DFO is failing to manage fisheries sustainably. That’s the verdict of Canada’s environment commissioner.
An audit by the commissioner’s office found the federal fisheries department has failed to collect the catch data it needs to properly manage marine fisheries.
“Without dependable and timely data on fish being caught, Fisheries and Oceans Canada does not know whether commercial stocks are being overfished,” said Mr. DeMarco.
The commissioner audited the department in 2016 and flagged the failures then. Seven years later, the department has yet to deliver on the corrective measures it promised then.
And it’s not because DFO doesn’t have the tools to do so. In fact, the department has a Fishery Monitoring Policy that would improve fish catch data. It just hasn’t put it into action.
“It’s not surprising, the report, but it is really frustrating,” says Greg Taylor, a fisheries expert and consultant to Watershed Watch Salmon Society.
Canada’s catch monitoring policy and bycatch monitoring policies, which include guidelines on how managers should implement them, are world-class… on paper, he says.

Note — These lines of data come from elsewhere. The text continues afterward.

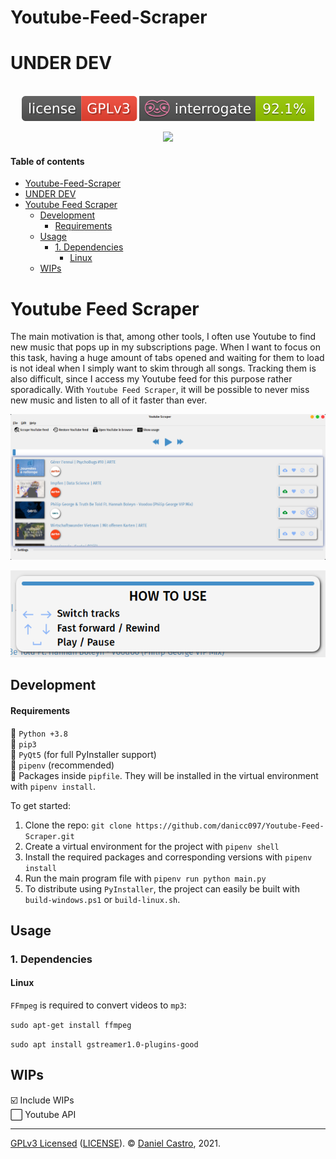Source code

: # Youtube-Feed-Scraper

# UNDER DEV


<p align="center">
  <br>
  <a href="https://github.com/danicc097/Youtube-Feed-Scraper/blob/main/LICENSE"><img alt="undefined" src=".github/GPLv3_badge.svg"></a>
   <a><img alt="undefined" src=".github/interrogate_badge.svg"></a>
  <br>
</p>

<p align="center"><img href="https://www.python.org/" src="http://ForTheBadge.com/images/badges/made-with-python.svg"/></p>

#### Table of contents  <!-- omit in toc -->
- [Youtube-Feed-Scraper](#youtube-feed-scraper)
- [UNDER DEV](#under-dev)
- [Youtube Feed Scraper](#youtube-feed-scraper-1)
  - [Development](#development)
      - [Requirements](#requirements)
  - [Usage](#usage)
    - [1. Dependencies](#1-dependencies)
      - [Linux](#linux)
  - [WIPs](#wips)

# Youtube Feed Scraper
The main motivation is that, among other tools, I often use Youtube to find new music that pops up in my subscriptions page. When I want to focus on this task, having a huge amount of tabs opened and waiting for them to load is not ideal when I simply want to skim through all songs. Tracking them is also difficult, since I access my Youtube feed for this purpose rather sporadically. With ``Youtube Feed Scraper``, it will be possible to never miss new music and listen to all of it faster than ever.

<p align="center"><img src=".github/window_snip.png" alt="tab"/></p>
<p align="center"><img src=".github/usage_snip.png" alt="tab"/></p>


## Development

#### Requirements

📝 `Python +3.8`  
📝 `pip3`  
📝 `PyQt5` (for full PyInstaller support)  
📝 `pipenv` (recommended)  
📝 Packages inside `pipfile`. They will be installed in the virtual environment with `pipenv install`.

To get started:

1. Clone the repo: `git clone https://github.com/danicc097/Youtube-Feed-Scraper.git`
2. Create a virtual environment for the project with `pipenv shell`
2. Install the required packages and corresponding versions with `pipenv install`
3. Run the main program file with `pipenv run python main.py`
4. To distribute using `PyInstaller`, the project can easily be built with `build-windows.ps1` or `build-linux.sh`.

## Usage

### 1. Dependencies

#### Linux 

``FFmpeg`` is required to convert videos to ``mp3``:

``sudo apt-get install ffmpeg``

``sudo apt install gstreamer1.0-plugins-good``


## WIPs

☑️ Include WIPs \
⬜ Youtube API

---
[GPLv3 Licensed](https://www.gnu.org/licenses/gpl-3.0.en.html) ([LICENSE](https://github.com/danicc097/Youtube-Feed-Scraper/LICENSE)). © [Daniel Castro](https://github.com/danicc097), 2021.

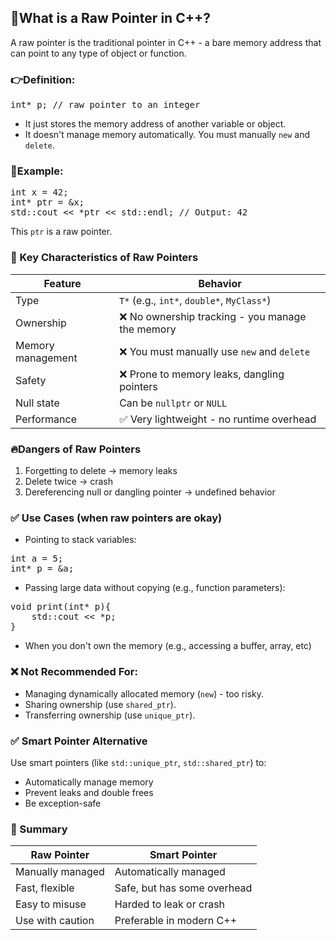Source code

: ## 🧵What is a Raw Pointer in C++?
A raw pointer is the traditional pointer in C++ - a bare memory address that can point to any type of object or function.
### 👉Definition:
<pre>
int* p; // raw pointer to an integer
</pre>
- It just stores the memory address of another variable or object.
- It doesn't manage memory automatically. You must manually `new` and `delete`.

### 🔹Example:
<pre>
int x = 42;
int* ptr = &x;
std::cout << *ptr << std::endl; // Output: 42
</pre>
This `ptr` is a raw pointer.

### 🧠 Key Characteristics of Raw Pointers
| Feature | Behavior |
| ------- | -------- |
| Type | `T*` (e.g., `int*`, `double*`, `MyClass*`) |
| Ownership | ❌ No ownership tracking - you manage the memory |
| Memory management | ❌ You must manually use `new` and `delete` |
| Safety | ❌ Prone to memory leaks, dangling pointers |
| Null state | Can be `nullptr` or `NULL` |
| Performance | ✅ Very lightweight - no runtime overhead |

### 🔥Dangers of Raw Pointers
1. Forgetting to delete -> memory leaks
2. Delete twice -> crash
3. Dereferencing null or dangling pointer -> undefined behavior

### ✅ Use Cases (when raw pointers are okay)
- Pointing to stack variables:
<pre>
int a = 5;
int* p = &a;
</pre>
- Passing large data without copying (e.g., function parameters):
<pre>
void print(int* p){
    std::cout << *p;
} </pre>
- When you don't own the memory (e.g., accessing a buffer, array, etc)

### ❌ Not Recommended For:
- Managing dynamically allocated memory (`new`) - too risky.
- Sharing ownership (use `shared_ptr`).
- Transferring ownership (use `unique_ptr`).

### ✅ Smart Pointer Alternative
Use smart pointers (like `std::unique_ptr`, `std::shared_ptr`) to:
- Automatically manage memory
- Prevent leaks and double frees
- Be exception-safe

### 🔁 Summary
| Raw Pointer | Smart Pointer |
| ----------- | ------------- |
| Manually managed | Automatically managed |
| Fast, flexible | Safe, but has some overhead |
| Easy to misuse | Harded to leak or crash |
| Use with caution | Preferable in modern C++ |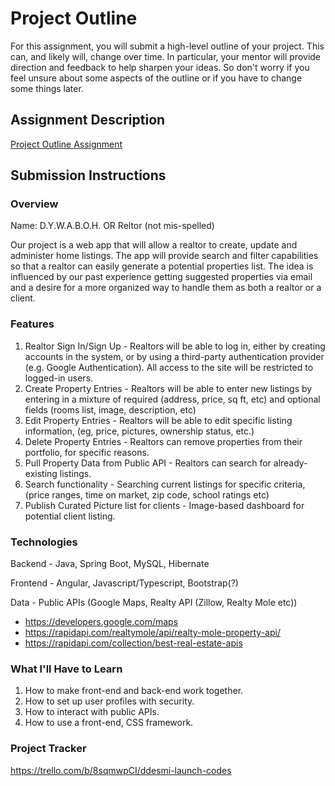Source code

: # Project Outline
For this assignment, you will submit a high-level outline of your project. This can, and likely will, change over time. In particular, your mentor will provide direction and feedback to help sharpen your ideas. So don't worry if you feel unsure about some aspects of the outline or if you have to change some things later.

## Assignment Description
[Project Outline Assignment](https://education.launchcode.org/liftoff/modules/assignments/project-outline)

## Submission Instructions

### Overview

Name: D.Y.W.A.B.O.H.  OR  Reltor (not mis-spelled)

Our project is a web app that will allow a realtor to create, update and administer home listings. The app will provide search and filter capabilities so that a realtor can easily generate a potential properties list. The idea is influenced by our past experience getting suggested properties via email and a desire for a more organized way to handle them as both a realtor or a client.

### Features
1. Realtor Sign In/Sign Up - Realtors will be able to log in, either by creating accounts in the system, or by using a third-party authentication provider (e.g. Google Authentication). All access to the site will be restricted to logged-in users.
2. Create Property Entries - Realtors will be able to enter new listings by entering in a mixture of required (address, price, sq ft, etc) and optional fields (rooms list, image, description, etc)
3. Edit Property Entries - Realtors will be able to edit specific listing information, (eg, price, pictures, ownership status, etc.)
4. Delete Property Entries - Realtors can remove properties from their portfolio, for specific reasons.
5. Pull Property Data from Public API - Realtors can search for already-existing listings.
6. Search functionality - Searching current listings for specific criteria, (price ranges, time on market, zip code, school ratings etc)
7. Publish Curated Picture list for clients - Image-based dashboard for potential client listing.

### Technologies
Backend - Java, Spring Boot, MySQL, Hibernate

Frontend - Angular, Javascript/Typescript, Bootstrap(?)

Data - Public APIs (Google Maps, Realty API (Zillow, Realty Mole etc))
- https://developers.google.com/maps
- https://rapidapi.com/realtymole/api/realty-mole-property-api/
- https://rapidapi.com/collection/best-real-estate-apis

### What I'll Have to Learn
1. How to make front-end and back-end work together.
2. How to set up user profiles with security.
3. How to interact with public APIs.
4. How to use a front-end, CSS framework.
### Project Tracker
https://trello.com/b/8sqmwpCI/ddesmi-launch-codes
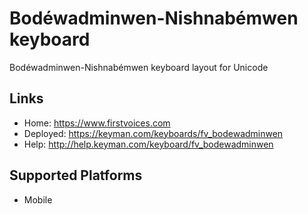Bodéwadminwen-Nishnabémwen keyboard
======================

Bodéwadminwen-Nishnabémwen keyboard layout for Unicode

Links
-----

 * Home:     <https://www.firstvoices.com>
 * Deployed: <https://keyman.com/keyboards/fv_bodewadminwen>
 * Help:     <http://help.keyman.com/keyboard/fv_bodewadminwen>
 
Supported Platforms
-------------------

 * Mobile
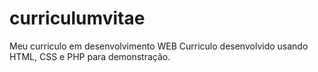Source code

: # curriculumvitae
Meu curriculo em desenvolvimento WEB
Curriculo desenvolvido usando HTML, CSS e PHP para demonstração.

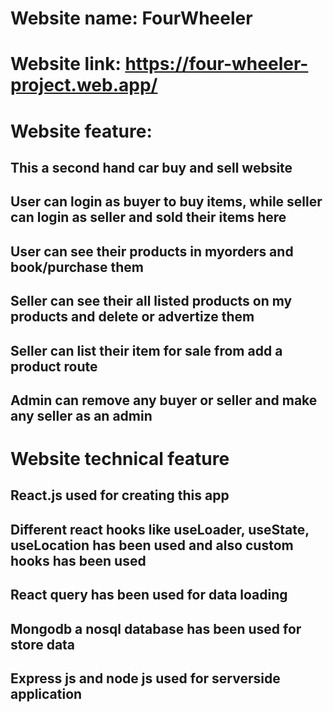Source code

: # Website name: FourWheeler
# Website link: https://four-wheeler-project.web.app/

# Website feature:
## This a second hand car buy and sell website
## User can login as buyer to buy items, while seller can login as seller and sold their items here
## User can see their products in myorders and book/purchase them
## Seller can see their all listed products on my products and delete or advertize them
## Seller can list their item for sale from add a product route
## Admin can remove any buyer or seller and make any seller as an admin

# Website technical feature

## React.js used for creating this app
## Different react hooks like useLoader, useState, useLocation has been used and also custom hooks has been used
## React query has been used for data loading
## Mongodb a nosql database has been used for store data
## Express js and node js used for serverside application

The problem is even worse in B.C. because the discarding of stocks and species DFO does not believe can withstand harvest pressure is the main conservation tool DFO has here for both commercial and recreational fisheries, he adds.
“Without adequate monitoring of species that they consider endangered or threatened, we have no idea what the harvest impacts are on those stocks,” Greg says.
For example, in the 2023 South Coast recreational chinook fishery this summer about 65 per cent of the almost 370,000 Chinook salmon caught in the recreational fishery were discarded. Many of these fish were from populations considered to be of serious conservation concern.
Because these policies have never been implemented, the 65 per cent is a “best guess.” We don’t have any verifiable estimates of how many chinook are discarded; survive to spawn after being released by anglers; or what chinook populations are being impacted, and to what degree.
This failure is a choice, Greg says.
“It’s not, ‘Oh, we just haven’t got to it, or we’re getting to it or, gee whiz, this policy just came out and we need some time to read it.’ This is a choice made by senior DFO people not to implement Canadian policy. I think they need to be called to account for that.”
The minister’s response offers little comfort.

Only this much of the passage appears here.